### Work instruction
Exact copies of the lines below, from the one with "### Resource & Cost Management" up to and including the one with "因为以前每当自己伤心难过的时候就会被爸爸那样抱著。", are what this calls for; leave out pictures.

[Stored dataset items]
-----
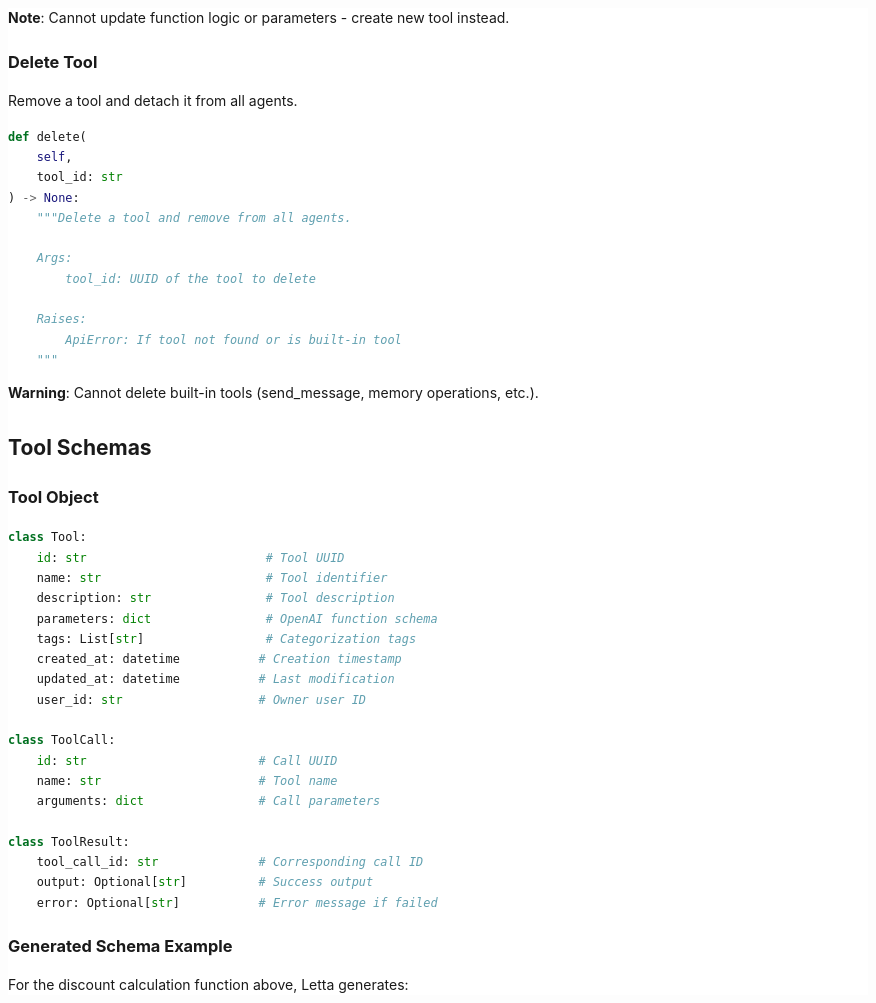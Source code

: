 **Note**: Cannot update function logic or parameters - create new tool instead.

### Delete Tool

Remove a tool and detach it from all agents.

```python
def delete(
    self,
    tool_id: str
) -> None:
    """Delete a tool and remove from all agents.
    
    Args:
        tool_id: UUID of the tool to delete
        
    Raises:
        ApiError: If tool not found or is built-in tool
    """
```

**Warning**: Cannot delete built-in tools (send_message, memory operations, etc.).

## Tool Schemas

### Tool Object

```python
class Tool:
    id: str                         # Tool UUID
    name: str                       # Tool identifier
    description: str                # Tool description
    parameters: dict                # OpenAI function schema
    tags: List[str]                 # Categorization tags
    created_at: datetime           # Creation timestamp
    updated_at: datetime           # Last modification
    user_id: str                   # Owner user ID
    
class ToolCall:
    id: str                        # Call UUID
    name: str                      # Tool name
    arguments: dict                # Call parameters
    
class ToolResult:
    tool_call_id: str              # Corresponding call ID
    output: Optional[str]          # Success output
    error: Optional[str]           # Error message if failed
```

### Generated Schema Example

For the discount calculation function above, Letta generates:
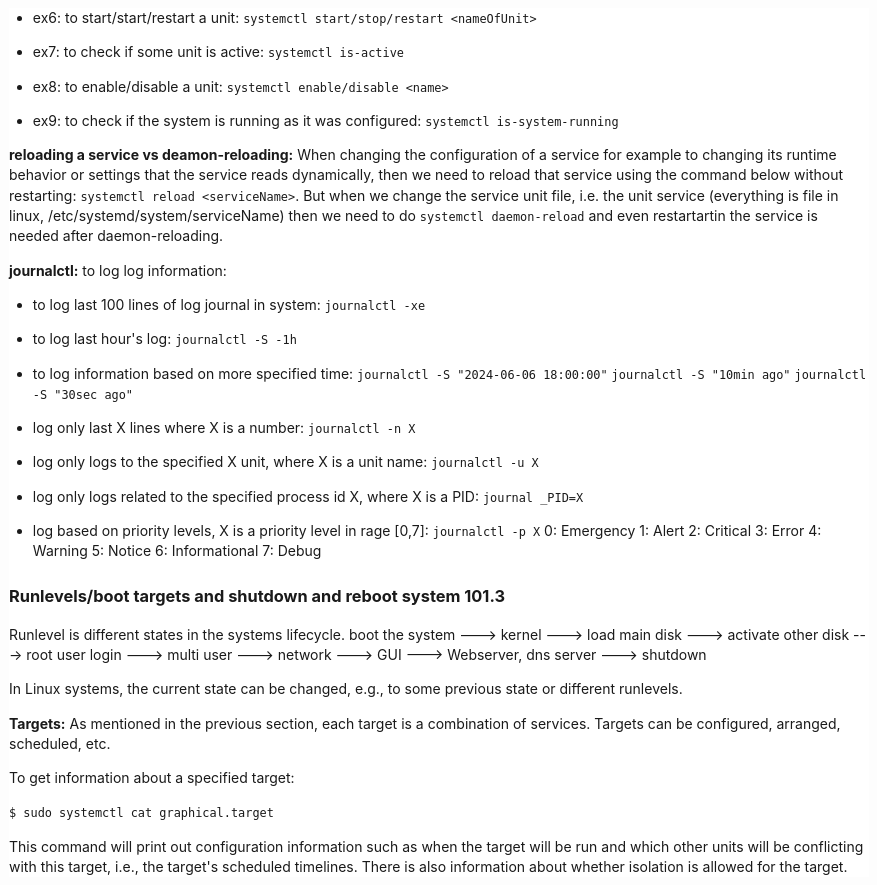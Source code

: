 - ex6: to start/start/restart a unit: `systemctl start/stop/restart <nameOfUnit>`

- ex7: to check if some unit is active: `systemctl is-active`

- ex8: to enable/disable a unit: `systemctl enable/disable <name>`

- ex9: to check if the system is running as it was configured: `systemctl is-system-running`

**reloading a service vs deamon-reloading:** When changing the configuration of a service for example to changing its runtime behavior or settings that the service reads dynamically, then we need to reload that service using the command below without restarting:
`systemctl reload <serviceName>`. But when we change the service unit file, i.e. the unit service (everything is file in linux, /etc/systemd/system/serviceName) then we need to do `systemctl daemon-reload` and even restartartin the service is needed after daemon-reloading.

**journalctl:** to log log information:

- to log last 100 lines of log journal in system: `journalctl -xe`
- to log last hour's log: `journalctl -S -1h`
- to log information based on more specified time:
  `journalctl -S "2024-06-06 18:00:00"`
  `journalctl -S "10min ago"`
  `journalctl -S "30sec ago"`

- log only last X lines where X is a number: `journalctl -n X`
- log only logs to the specified X unit, where X is a unit name: `journalctl -u X`
- log only logs related to the specified process id X, where X is a PID: `journal _PID=X`
- log based on priority levels, X is a priority level in rage [0,7]: `journalctl -p X`
  0: Emergency
  1: Alert
  2: Critical
  3: Error
  4: Warning
  5: Notice
  6: Informational
  7: Debug

### Runlevels/boot targets and shutdown and reboot system 101.3

Runlevel is different states in the systems lifecycle.
boot the system ---> kernel ---> load main disk ---> activate other disk ---> root user login ---> multi user ---> network ---> GUI ---> Webserver, dns server ---> shutdown

In Linux systems, the current state can be changed, e.g., to some previous state or different runlevels.

**Targets:** As mentioned in the previous section, each target is a combination of services. Targets can be configured, arranged, scheduled, etc.

To get information about a specified target:

```bash
$ sudo systemctl cat graphical.target
```

This command will print out configuration information such as when the target will be run and which other units will be conflicting with this target, i.e., the target's scheduled timelines. There is also information about whether isolation is allowed for the target.
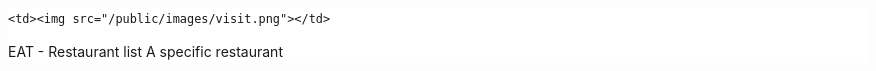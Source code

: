     <td><img src="/public/images/visit.png"></td>
  </tr>
  <tr>
    <td>EAT - Restaurant list</td>
    <td>A specific restaurant</td>
  </tr>
  <tr>
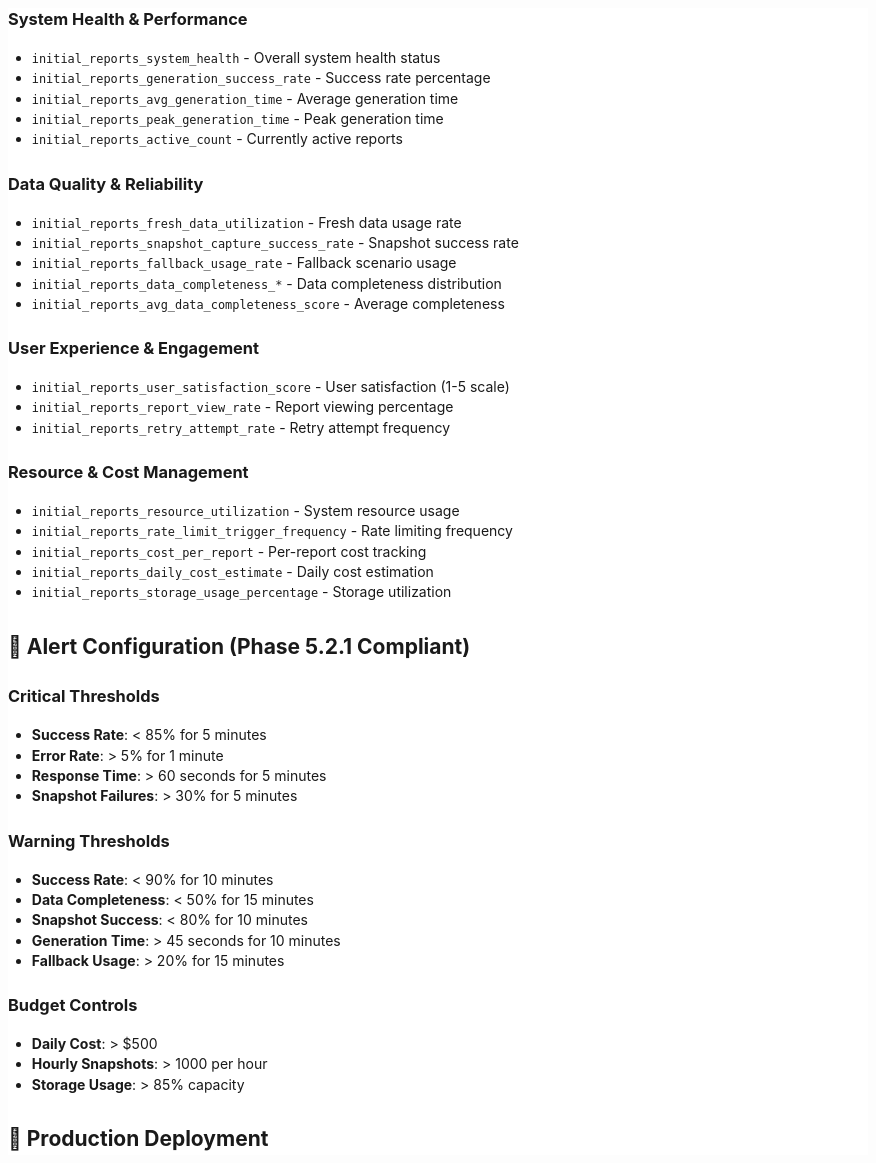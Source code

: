 ### System Health & Performance
- `initial_reports_system_health` - Overall system health status
- `initial_reports_generation_success_rate` - Success rate percentage
- `initial_reports_avg_generation_time` - Average generation time
- `initial_reports_peak_generation_time` - Peak generation time
- `initial_reports_active_count` - Currently active reports

### Data Quality & Reliability
- `initial_reports_fresh_data_utilization` - Fresh data usage rate
- `initial_reports_snapshot_capture_success_rate` - Snapshot success rate
- `initial_reports_fallback_usage_rate` - Fallback scenario usage
- `initial_reports_data_completeness_*` - Data completeness distribution
- `initial_reports_avg_data_completeness_score` - Average completeness

### User Experience & Engagement
- `initial_reports_user_satisfaction_score` - User satisfaction (1-5 scale)
- `initial_reports_report_view_rate` - Report viewing percentage
- `initial_reports_retry_attempt_rate` - Retry attempt frequency

### Resource & Cost Management
- `initial_reports_resource_utilization` - System resource usage
- `initial_reports_rate_limit_trigger_frequency` - Rate limiting frequency
- `initial_reports_cost_per_report` - Per-report cost tracking
- `initial_reports_daily_cost_estimate` - Daily cost estimation
- `initial_reports_storage_usage_percentage` - Storage utilization

## 🚨 Alert Configuration (Phase 5.2.1 Compliant)

### Critical Thresholds
- **Success Rate**: < 85% for 5 minutes
- **Error Rate**: > 5% for 1 minute  
- **Response Time**: > 60 seconds for 5 minutes
- **Snapshot Failures**: > 30% for 5 minutes

### Warning Thresholds
- **Success Rate**: < 90% for 10 minutes
- **Data Completeness**: < 50% for 15 minutes
- **Snapshot Success**: < 80% for 10 minutes
- **Generation Time**: > 45 seconds for 10 minutes
- **Fallback Usage**: > 20% for 15 minutes

### Budget Controls
- **Daily Cost**: > $500
- **Hourly Snapshots**: > 1000 per hour
- **Storage Usage**: > 85% capacity

## 🚀 Production Deployment
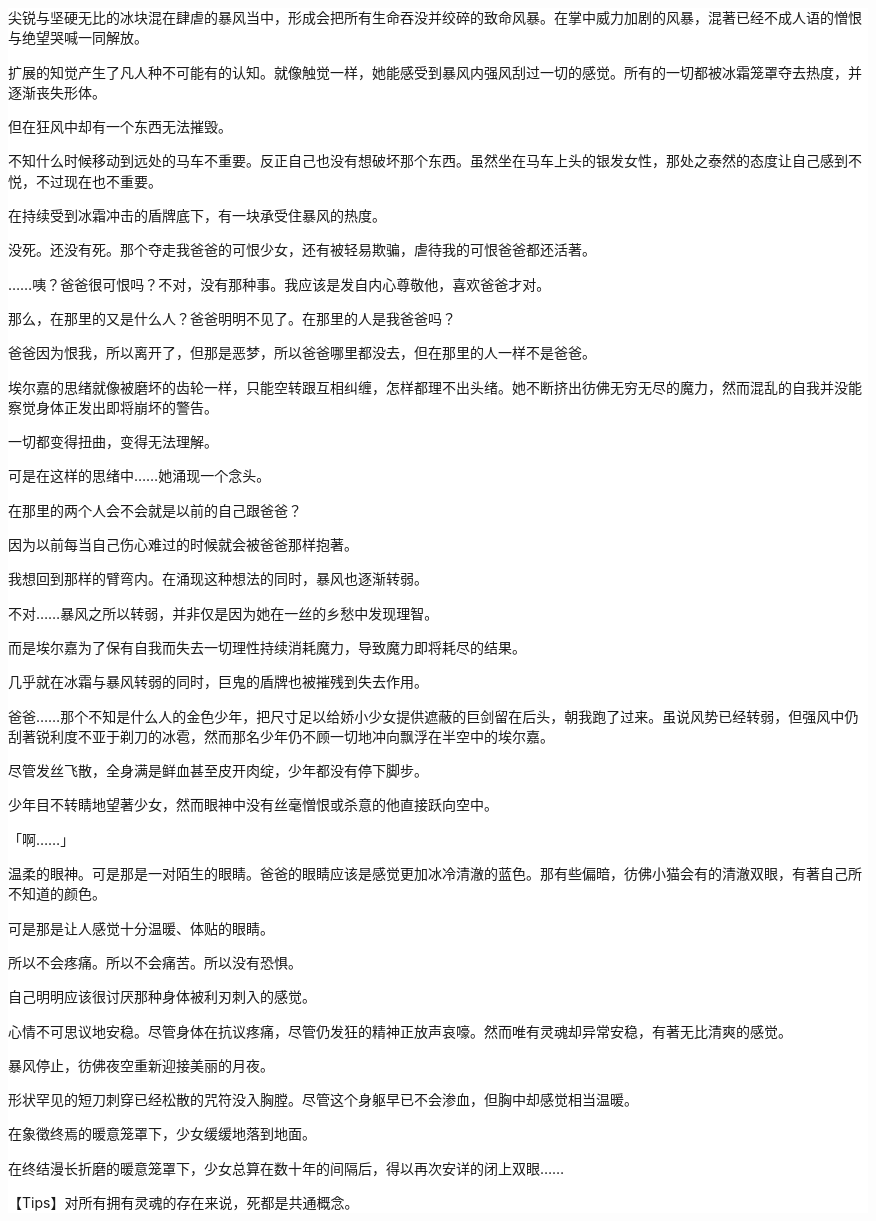 尖锐与坚硬无比的冰块混在肆虐的暴风当中，形成会把所有生命吞没并绞碎的致命风暴。在掌中威力加剧的风暴，混著已经不成人语的憎恨与绝望哭喊一同解放。

扩展的知觉产生了凡人种不可能有的认知。就像触觉一样，她能感受到暴风内强风刮过一切的感觉。所有的一切都被冰霜笼罩夺去热度，并逐渐丧失形体。

但在狂风中却有一个东西无法摧毁。

不知什么时候移动到远处的马车不重要。反正自己也没有想破坏那个东西。虽然坐在马车上头的银发女性，那处之泰然的态度让自己感到不悦，不过现在也不重要。

在持续受到冰霜冲击的盾牌底下，有一块承受住暴风的热度。

没死。还没有死。那个夺走我爸爸的可恨少女，还有被轻易欺骗，虐待我的可恨爸爸都还活著。

……咦？爸爸很可恨吗？不对，没有那种事。我应该是发自内心尊敬他，喜欢爸爸才对。

那么，在那里的又是什么人？爸爸明明不见了。在那里的人是我爸爸吗？

爸爸因为恨我，所以离开了，但那是恶梦，所以爸爸哪里都没去，但在那里的人一样不是爸爸。

埃尔嘉的思绪就像被磨坏的齿轮一样，只能空转跟互相纠缠，怎样都理不出头绪。她不断挤出彷佛无穷无尽的魔力，然而混乱的自我并没能察觉身体正发出即将崩坏的警告。

一切都变得扭曲，变得无法理解。

可是在这样的思绪中……她涌现一个念头。

在那里的两个人会不会就是以前的自己跟爸爸？

因为以前每当自己伤心难过的时候就会被爸爸那样抱著。

我想回到那样的臂弯内。在涌现这种想法的同时，暴风也逐渐转弱。

不对……暴风之所以转弱，并非仅是因为她在一丝的乡愁中发现理智。

而是埃尔嘉为了保有自我而失去一切理性持续消耗魔力，导致魔力即将耗尽的结果。

几乎就在冰霜与暴风转弱的同时，巨鬼的盾牌也被摧残到失去作用。

爸爸……那个不知是什么人的金色少年，把尺寸足以给娇小少女提供遮蔽的巨剑留在后头，朝我跑了过来。虽说风势已经转弱，但强风中仍刮著锐利度不亚于剃刀的冰雹，然而那名少年仍不顾一切地冲向飘浮在半空中的埃尔嘉。

尽管发丝飞散，全身满是鲜血甚至皮开肉绽，少年都没有停下脚步。

少年目不转睛地望著少女，然而眼神中没有丝毫憎恨或杀意的他直接跃向空中。

「啊……」

温柔的眼神。可是那是一对陌生的眼睛。爸爸的眼睛应该是感觉更加冰冷清澈的蓝色。那有些偏暗，彷佛小猫会有的清澈双眼，有著自己所不知道的颜色。

可是那是让人感觉十分温暖、体贴的眼睛。

所以不会疼痛。所以不会痛苦。所以没有恐惧。

自己明明应该很讨厌那种身体被利刃刺入的感觉。

心情不可思议地安稳。尽管身体在抗议疼痛，尽管仍发狂的精神正放声哀嚎。然而唯有灵魂却异常安稳，有著无比清爽的感觉。

暴风停止，彷佛夜空重新迎接美丽的月夜。

形状罕见的短刀刺穿已经松散的咒符没入胸膛。尽管这个身躯早已不会渗血，但胸中却感觉相当温暖。

在象徵终焉的暖意笼罩下，少女缓缓地落到地面。

在终结漫长折磨的暖意笼罩下，少女总算在数十年的间隔后，得以再次安详的闭上双眼……

【Tips】对所有拥有灵魂的存在来说，死都是共通概念。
-----
### Written answer
### Resource & Cost Management
- `initial_reports_resource_utilization` - System resource usage
- `initial_reports_rate_limit_trigger_frequency` - Rate limiting frequency
- `initial_reports_cost_per_report` - Per-report cost tracking
- `initial_reports_daily_cost_estimate` - Daily cost estimation
- `initial_reports_storage_usage_percentage` - Storage utilization

## 🚨 Alert Configuration (Phase 5.2.1 Compliant)

### Critical Thresholds
- **Success Rate**: < 85% for 5 minutes
- **Error Rate**: > 5% for 1 minute  
- **Response Time**: > 60 seconds for 5 minutes
- **Snapshot Failures**: > 30% for 5 minutes

### Warning Thresholds
- **Success Rate**: < 90% for 10 minutes
- **Data Completeness**: < 50% for 15 minutes
- **Snapshot Success**: < 80% for 10 minutes
- **Generation Time**: > 45 seconds for 10 minutes
- **Fallback Usage**: > 20% for 15 minutes

### Budget Controls
- **Daily Cost**: > $500
- **Hourly Snapshots**: > 1000 per hour
- **Storage Usage**: > 85% capacity

## 🚀 Production Deployment
 尖锐与坚硬无比的冰块混在肆虐的暴风当中，形成会把所有生命吞没并绞碎的致命风暴。在掌中威力加剧的风暴，混著已经不成人语的憎恨与绝望哭喊一同解放。

扩展的知觉产生了凡人种不可能有的认知。就像触觉一样，她能感受到暴风内强风刮过一切的感觉。所有的一切都被冰霜笼罩夺去热度，并逐渐丧失形体。

但在狂风中却有一个东西无法摧毁。

不知什么时候移动到远处的马车不重要。反正自己也没有想破坏那个东西。虽然坐在马车上头的银发女性，那处之泰然的态度让自己感到不悦，不过现在也不重要。

在持续受到冰霜冲击的盾牌底下，有一块承受住暴风的热度。

没死。还没有死。那个夺走我爸爸的可恨少女，还有被轻易欺骗，虐待我的可恨爸爸都还活著。

……咦？爸爸很可恨吗？不对，没有那种事。我应该是发自内心尊敬他，喜欢爸爸才对。

那么，在那里的又是什么人？爸爸明明不见了。在那里的人是我爸爸吗？

爸爸因为恨我，所以离开了，但那是恶梦，所以爸爸哪里都没去，但在那里的人一样不是爸爸。

埃尔嘉的思绪就像被磨坏的齿轮一样，只能空转跟互相纠缠，怎样都理不出头绪。她不断挤出彷佛无穷无尽的魔力，然而混乱的自我并没能察觉身体正发出即将崩坏的警告。

一切都变得扭曲，变得无法理解。

可是在这样的思绪中……她涌现一个念头。

在那里的两个人会不会就是以前的自己跟爸爸？

因为以前每当自己伤心难过的时候就会被爸爸那样抱著。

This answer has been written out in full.